Problem: The required output is every entry below, copied exactly.

*** Materials provided Section Begins ***

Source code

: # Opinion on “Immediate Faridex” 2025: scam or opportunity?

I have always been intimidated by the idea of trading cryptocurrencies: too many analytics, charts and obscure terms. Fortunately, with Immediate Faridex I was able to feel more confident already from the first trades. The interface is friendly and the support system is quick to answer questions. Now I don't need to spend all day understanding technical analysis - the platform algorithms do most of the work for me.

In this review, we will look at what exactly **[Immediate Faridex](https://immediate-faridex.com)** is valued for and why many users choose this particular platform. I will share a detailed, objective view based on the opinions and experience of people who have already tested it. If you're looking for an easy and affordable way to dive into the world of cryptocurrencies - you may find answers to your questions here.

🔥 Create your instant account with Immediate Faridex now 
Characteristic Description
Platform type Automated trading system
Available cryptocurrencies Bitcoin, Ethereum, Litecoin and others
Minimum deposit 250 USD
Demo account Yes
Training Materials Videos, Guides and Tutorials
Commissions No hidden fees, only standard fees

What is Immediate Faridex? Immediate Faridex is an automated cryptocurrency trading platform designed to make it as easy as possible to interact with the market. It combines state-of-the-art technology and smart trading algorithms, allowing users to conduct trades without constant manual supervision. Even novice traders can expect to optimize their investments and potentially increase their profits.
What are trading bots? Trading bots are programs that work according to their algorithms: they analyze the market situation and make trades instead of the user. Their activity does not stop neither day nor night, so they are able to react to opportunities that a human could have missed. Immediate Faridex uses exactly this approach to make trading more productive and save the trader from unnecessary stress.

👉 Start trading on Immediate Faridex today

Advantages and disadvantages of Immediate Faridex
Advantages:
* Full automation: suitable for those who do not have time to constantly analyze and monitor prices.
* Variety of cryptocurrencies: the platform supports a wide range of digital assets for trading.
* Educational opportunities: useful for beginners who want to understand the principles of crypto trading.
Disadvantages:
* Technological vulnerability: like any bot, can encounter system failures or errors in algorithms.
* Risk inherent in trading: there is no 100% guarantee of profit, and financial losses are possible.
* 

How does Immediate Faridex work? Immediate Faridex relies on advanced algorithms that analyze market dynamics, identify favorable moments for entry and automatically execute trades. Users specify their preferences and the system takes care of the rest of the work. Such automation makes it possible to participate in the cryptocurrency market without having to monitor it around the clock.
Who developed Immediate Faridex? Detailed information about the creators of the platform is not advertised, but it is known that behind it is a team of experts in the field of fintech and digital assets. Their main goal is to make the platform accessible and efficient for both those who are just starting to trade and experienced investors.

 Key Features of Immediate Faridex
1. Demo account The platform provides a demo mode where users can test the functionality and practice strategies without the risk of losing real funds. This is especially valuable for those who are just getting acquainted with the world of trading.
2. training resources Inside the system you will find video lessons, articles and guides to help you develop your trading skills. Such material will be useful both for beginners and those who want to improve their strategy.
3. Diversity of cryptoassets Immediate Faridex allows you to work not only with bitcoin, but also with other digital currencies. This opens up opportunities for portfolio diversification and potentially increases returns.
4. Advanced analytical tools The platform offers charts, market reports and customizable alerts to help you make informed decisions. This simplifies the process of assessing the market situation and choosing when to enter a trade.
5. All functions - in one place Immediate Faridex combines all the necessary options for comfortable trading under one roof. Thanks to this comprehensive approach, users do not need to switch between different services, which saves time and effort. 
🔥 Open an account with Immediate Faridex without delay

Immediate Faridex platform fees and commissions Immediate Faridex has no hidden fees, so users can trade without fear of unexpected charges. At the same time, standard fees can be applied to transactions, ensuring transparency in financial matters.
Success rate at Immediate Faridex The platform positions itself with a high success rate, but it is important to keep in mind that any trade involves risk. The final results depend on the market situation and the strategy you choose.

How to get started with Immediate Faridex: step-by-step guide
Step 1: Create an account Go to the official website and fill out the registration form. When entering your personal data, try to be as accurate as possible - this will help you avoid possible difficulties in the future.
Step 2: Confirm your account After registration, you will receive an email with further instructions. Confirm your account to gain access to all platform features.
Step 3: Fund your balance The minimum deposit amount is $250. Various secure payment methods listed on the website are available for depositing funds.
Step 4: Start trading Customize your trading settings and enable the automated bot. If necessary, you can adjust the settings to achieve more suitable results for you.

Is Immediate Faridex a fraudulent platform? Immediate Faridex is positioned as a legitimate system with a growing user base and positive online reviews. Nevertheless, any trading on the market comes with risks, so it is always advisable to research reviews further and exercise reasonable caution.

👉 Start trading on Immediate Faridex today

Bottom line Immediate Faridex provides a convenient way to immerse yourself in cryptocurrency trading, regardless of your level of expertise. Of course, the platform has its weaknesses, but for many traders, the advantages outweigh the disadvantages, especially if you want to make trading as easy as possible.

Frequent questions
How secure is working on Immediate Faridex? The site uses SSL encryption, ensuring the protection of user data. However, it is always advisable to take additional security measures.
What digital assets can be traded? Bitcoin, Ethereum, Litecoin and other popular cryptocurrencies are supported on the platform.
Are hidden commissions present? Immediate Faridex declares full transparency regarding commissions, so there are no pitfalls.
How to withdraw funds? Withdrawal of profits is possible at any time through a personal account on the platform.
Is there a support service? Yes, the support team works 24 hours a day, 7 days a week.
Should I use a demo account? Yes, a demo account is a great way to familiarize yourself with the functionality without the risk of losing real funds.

*** Materials provided Section Ends ***

Output below:
Source code

: # Opinion on “Immediate Faridex” 2025: scam or opportunity?

I have always been intimidated by the idea of trading cryptocurrencies: too many analytics, charts and obscure terms. Fortunately, with Immediate Faridex I was able to feel more confident already from the first trades. The interface is friendly and the support system is quick to answer questions. Now I don't need to spend all day understanding technical analysis - the platform algorithms do most of the work for me.

In this review, we will look at what exactly **[Immediate Faridex](https://immediate-faridex.com)** is valued for and why many users choose this particular platform. I will share a detailed, objective view based on the opinions and experience of people who have already tested it. If you're looking for an easy and affordable way to dive into the world of cryptocurrencies - you may find answers to your questions here.

🔥 Create your instant account with Immediate Faridex now 
Characteristic Description
Platform type Automated trading system
Available cryptocurrencies Bitcoin, Ethereum, Litecoin and others
Minimum deposit 250 USD
Demo account Yes
Training Materials Videos, Guides and Tutorials
Commissions No hidden fees, only standard fees

What is Immediate Faridex? Immediate Faridex is an automated cryptocurrency trading platform designed to make it as easy as possible to interact with the market. It combines state-of-the-art technology and smart trading algorithms, allowing users to conduct trades without constant manual supervision. Even novice traders can expect to optimize their investments and potentially increase their profits.
What are trading bots? Trading bots are programs that work according to their algorithms: they analyze the market situation and make trades instead of the user. Their activity does not stop neither day nor night, so they are able to react to opportunities that a human could have missed. Immediate Faridex uses exactly this approach to make trading more productive and save the trader from unnecessary stress.

👉 Start trading on Immediate Faridex today

Advantages and disadvantages of Immediate Faridex
Advantages:
* Full automation: suitable for those who do not have time to constantly analyze and monitor prices.
* Variety of cryptocurrencies: the platform supports a wide range of digital assets for trading.
* Educational opportunities: useful for beginners who want to understand the principles of crypto trading.
Disadvantages:
* Technological vulnerability: like any bot, can encounter system failures or errors in algorithms.
* Risk inherent in trading: there is no 100% guarantee of profit, and financial losses are possible.
* 

How does Immediate Faridex work? Immediate Faridex relies on advanced algorithms that analyze market dynamics, identify favorable moments for entry and automatically execute trades. Users specify their preferences and the system takes care of the rest of the work. Such automation makes it possible to participate in the cryptocurrency market without having to monitor it around the clock.
Who developed Immediate Faridex? Detailed information about the creators of the platform is not advertised, but it is known that behind it is a team of experts in the field of fintech and digital assets. Their main goal is to make the platform accessible and efficient for both those who are just starting to trade and experienced investors.

 Key Features of Immediate Faridex
1. Demo account The platform provides a demo mode where users can test the functionality and practice strategies without the risk of losing real funds. This is especially valuable for those who are just getting acquainted with the world of trading.
2. training resources Inside the system you will find video lessons, articles and guides to help you develop your trading skills. Such material will be useful both for beginners and those who want to improve their strategy.
3. Diversity of cryptoassets Immediate Faridex allows you to work not only with bitcoin, but also with other digital currencies. This opens up opportunities for portfolio diversification and potentially increases returns.
4. Advanced analytical tools The platform offers charts, market reports and customizable alerts to help you make informed decisions. This simplifies the process of assessing the market situation and choosing when to enter a trade.
5. All functions - in one place Immediate Faridex combines all the necessary options for comfortable trading under one roof. Thanks to this comprehensive approach, users do not need to switch between different services, which saves time and effort. 
🔥 Open an account with Immediate Faridex without delay

Immediate Faridex platform fees and commissions Immediate Faridex has no hidden fees, so users can trade without fear of unexpected charges. At the same time, standard fees can be applied to transactions, ensuring transparency in financial matters.
Success rate at Immediate Faridex The platform positions itself with a high success rate, but it is important to keep in mind that any trade involves risk. The final results depend on the market situation and the strategy you choose.

How to get started with Immediate Faridex: step-by-step guide
Step 1: Create an account Go to the official website and fill out the registration form. When entering your personal data, try to be as accurate as possible - this will help you avoid possible difficulties in the future.
Step 2: Confirm your account After registration, you will receive an email with further instructions. Confirm your account to gain access to all platform features.
Step 3: Fund your balance The minimum deposit amount is $250. Various secure payment methods listed on the website are available for depositing funds.
Step 4: Start trading Customize your trading settings and enable the automated bot. If necessary, you can adjust the settings to achieve more suitable results for you.

Is Immediate Faridex a fraudulent platform? Immediate Faridex is positioned as a legitimate system with a growing user base and positive online reviews. Nevertheless, any trading on the market comes with risks, so it is always advisable to research reviews further and exercise reasonable caution.

👉 Start trading on Immediate Faridex today

Bottom line Immediate Faridex provides a convenient way to immerse yourself in cryptocurrency trading, regardless of your level of expertise. Of course, the platform has its weaknesses, but for many traders, the advantages outweigh the disadvantages, especially if you want to make trading as easy as possible.

Frequent questions
How secure is working on Immediate Faridex? The site uses SSL encryption, ensuring the protection of user data. However, it is always advisable to take additional security measures.
What digital assets can be traded? Bitcoin, Ethereum, Litecoin and other popular cryptocurrencies are supported on the platform.
Are hidden commissions present? Immediate Faridex declares full transparency regarding commissions, so there are no pitfalls.
How to withdraw funds? Withdrawal of profits is possible at any time through a personal account on the platform.
Is there a support service? Yes, the support team works 24 hours a day, 7 days a week.
Should I use a demo account? Yes, a demo account is a great way to familiarize yourself with the functionality without the risk of losing real funds.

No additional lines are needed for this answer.